Hitmetrix - User behavior analytics & recording

7 Ways to Improve E-Mail Messages

The status quo can be seducing. So easy and non-confrontational, it helps keep your to-do list short and your completed tasks list fully intact. But that status quo can stagnate your marketing efforts, ensuring that your e-mail program isn’t the best that it can be. Occasionally every program needs a jump-start, even if it is successful on the surface.

Here are seven things you can do to keep the status quo lull from converting your e-mail program into a watered-down marketing and sales tool:

1. Cross-promote with other programs. Find another e-mail newsletter that your audience reads and propose a cross-promotion plan. Promote their newsletter while they promote yours. It can be an easy, inexpensive way to reach a new set of individuals online. Nothing more than a link and a simple descriptor of your newsletter is necessary. Explain the substance of the newsletter content and provide a link to the sign-up page, and subscriber growth should follow. Try it for a few sends and monitor the results.

2. Kick the habit. Retest the assumptions that have driven your e-mail marketing for the past several quarters or longer. Subject lines, layout, mailing schedule, etc. – all may be up for renewal. Perhaps a certain element has run its course and fatigue has reduced the punch of your program. People love new and improved products – just walk down any aisle of your local grocery store and notice the packaging. Test items one at a time to isolate the performance, and don’t forget to establish a benchmark prior to retesting the particular variable.

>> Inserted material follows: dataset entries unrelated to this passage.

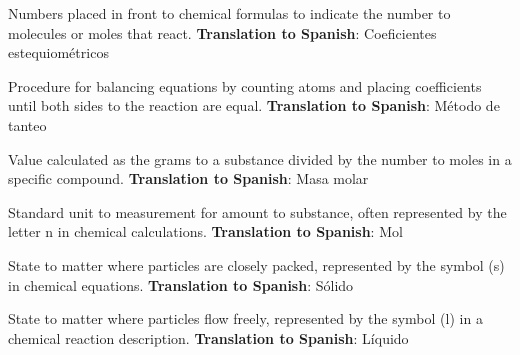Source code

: \begin{vocabulary}
      Numbers placed in front to chemical formulas to indicate the number to molecules or moles that react. \newline
       \textbf{Translation to Spanish}: Coeficientes estequiométricos \newline
\end{vocabulary}

\begin{vocabulary}
      Procedure for balancing equations by counting atoms and placing coefficients until both sides to the reaction are equal. \newline
       \textbf{Translation to Spanish}: Método de tanteo \newline
\end{vocabulary}

\begin{vocabulary}
      Value calculated as the grams to a substance divided by the number to moles in a specific compound. \newline
       \textbf{Translation to Spanish}: Masa molar \newline
\end{vocabulary}

\begin{vocabulary}[Mole]
      Standard unit to measurement for amount to substance, often represented by the letter n in chemical calculations. \newline
       \textbf{Translation to Spanish}: Mol \newline
\end{vocabulary}

\begin{vocabulary}[Solid]
      State to matter where particles are closely packed, represented by the symbol (s) in chemical equations. \newline
       \textbf{Translation to Spanish}: Sólido \newline
\end{vocabulary}

\begin{vocabulary}[Liquid]
      State to matter where particles flow freely, represented by the symbol (l) in a chemical reaction description. \newline
       \textbf{Translation to Spanish}: Líquido \newline
\end{vocabulary}

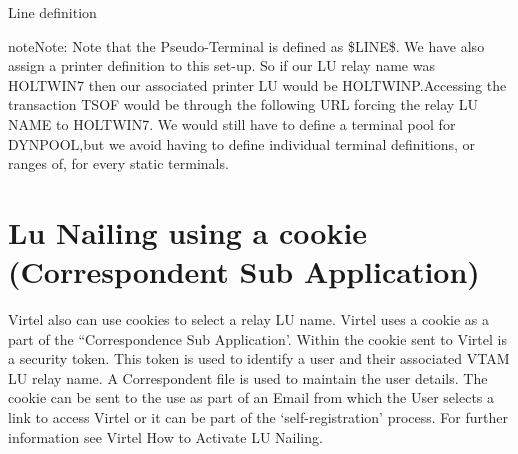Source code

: \documentclass[letterpaper,10pt,english]{sphinxmanual}
\begin{document}
Line definition






\begin{sphinxadmonition}{note}{Note:}
Note that the Pseudo-Terminal is defined as \$LINE\$. We have also assign a printer definition to this set-up. So if our LU relay name was HOLTWIN7 then our associated printer LU would be HOLTWINP.Accessing the transaction TSOF would be through the following URL forcing the relay LU NAME to HOLTWIN7. We would still have to define a terminal pool for DYNPOOL,but we avoid having to define individual terminal definitions, or ranges of, for every static terminals.
\end{sphinxadmonition}


\ignorespaces 

\section{Lu Nailing using a cookie (Correspondent Sub Application)}
\label{\detokenize{Customization:lu-nailing-using-a-cookie-correspondent-sub-application}}\label{\detokenize{Customization:index-60}}
Virtel also can use cookies to select a relay LU name. Virtel uses a cookie as a part of the “Correspondence Sub Application’. Within the cookie sent to Virtel is a security token. This token is used to identify a user and their associated VTAM LU relay name. A Correspondent file is used to maintain the user details. The cookie can be sent to the use as part of an Email from which the User selects a link to access Virtel or it can be part of the ‘self-registration’ process. For further information see Virtel \textendash{} How to Activate LU Nailing.

\ignorespaces 
\end{document}
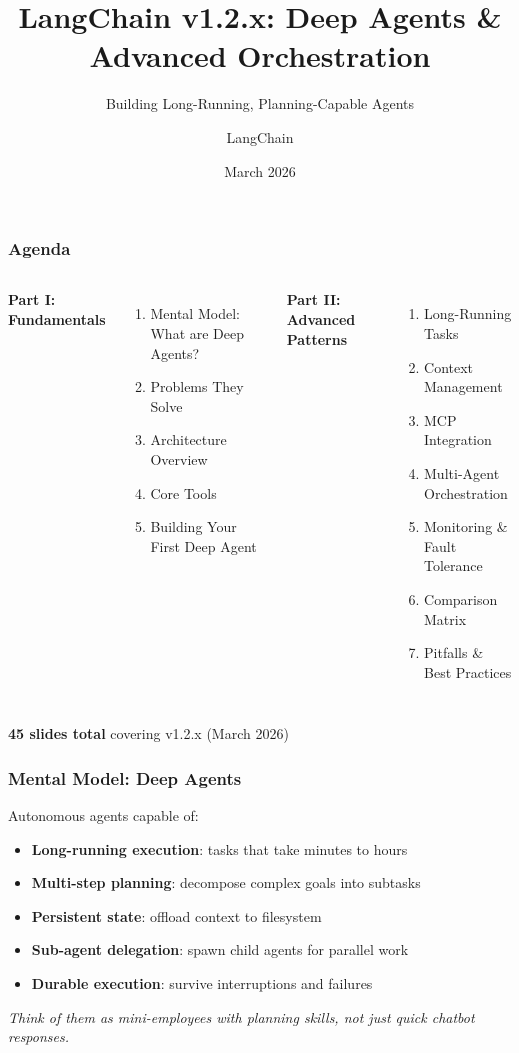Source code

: \documentclass[aspectratio=169,11pt]{beamer}
\title{LangChain v1.2.x: Deep Agents \& Advanced Orchestration}
\subtitle{Building Long-Running, Planning-Capable Agents}
\author{LangChain}
\date{March 2026}
\begin{document}
\frame{\titlepage}

\begin{frame}[fragile]
\frametitle{Agenda}
\begin{columns}[T]
\textbf{Part I: Fundamentals}
\begin{enumerate}
    \setlength{\itemsep}{1pt}
  \item Mental Model: What are Deep Agents?
  \item Problems They Solve
  \item Architecture Overview
  \item Core Tools
  \item Building Your First Deep Agent
\end{enumerate}

\textbf{Part II: Advanced Patterns}
\begin{enumerate}
    \setlength{\itemsep}{1pt}
  \item Long-Running Tasks
  \item Context Management
  \item MCP Integration
  \item Multi-Agent Orchestration
  \item Monitoring \& Fault Tolerance
  \item Comparison Matrix
  \item Pitfalls \& Best Practices
\end{enumerate}
\end{columns}
\vfill
\textcolor{lcblue}{\textbf{45 slides total}} covering v1.2.x (March 2026)
\end{frame}

\begin{frame}[fragile]
\frametitle{Mental Model: Deep Agents}

\begin{conceptbox}
Autonomous agents capable of:
\begin{itemize}
    \setlength{\itemsep}{1pt}
  \item \textbf{Long-running execution}: tasks that take minutes to hours
  \item \textbf{Multi-step planning}: decompose complex goals into subtasks
  \item \textbf{Persistent state}: offload context to filesystem
  \item \textbf{Sub-agent delegation}: spawn child agents for parallel work
  \item \textbf{Durable execution}: survive interruptions and failures
\end{itemize}
\end{conceptbox}

\vspace{1em}
\begin{center}
\textit{Think of them as mini-employees with planning skills, not just quick chatbot responses.}
\end{center}

\end{frame}
\end{document}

3. Visit an old friend. Your e-mail strategy needs to be revisited periodically to ensure you’re still on track for the various goals and objectives set. If you don’t have a strategy for your e-mail program, you should. It’s a key element in ensuring your program’s success. If you’ve strayed from your plans, evaluate how to get back on track, update the strategy and stay in closer touch during the rest of the year.

Just like your marketing strategy, your e-mail strategy should include components of goals, metrics and timelines. Make sure it answers the questions: What am I trying to accomplish? How will I do that? When will I do it by? How will I measure what I’ve done?

4. Trends are always trendy – check them out. Look at your e-mail marketing reports, not from a day-to-day standpoint but on a week-to-week and month-to-month basis. Look at your subscribe and unsubscribe rates. Examine the rate of bad e-mail addresses being mailed to. Hone in on the breakdown of domains amongst your audience. Are Web-based readers clicking more or less? Are AOL members more active certain days of the week? How are these data points changing? Are they changing for the better? If not, now is the time to make adjustments. If you haven’t fine-tuned your program for six months to a year, chances are that the trend isn’t going in the direction it should be.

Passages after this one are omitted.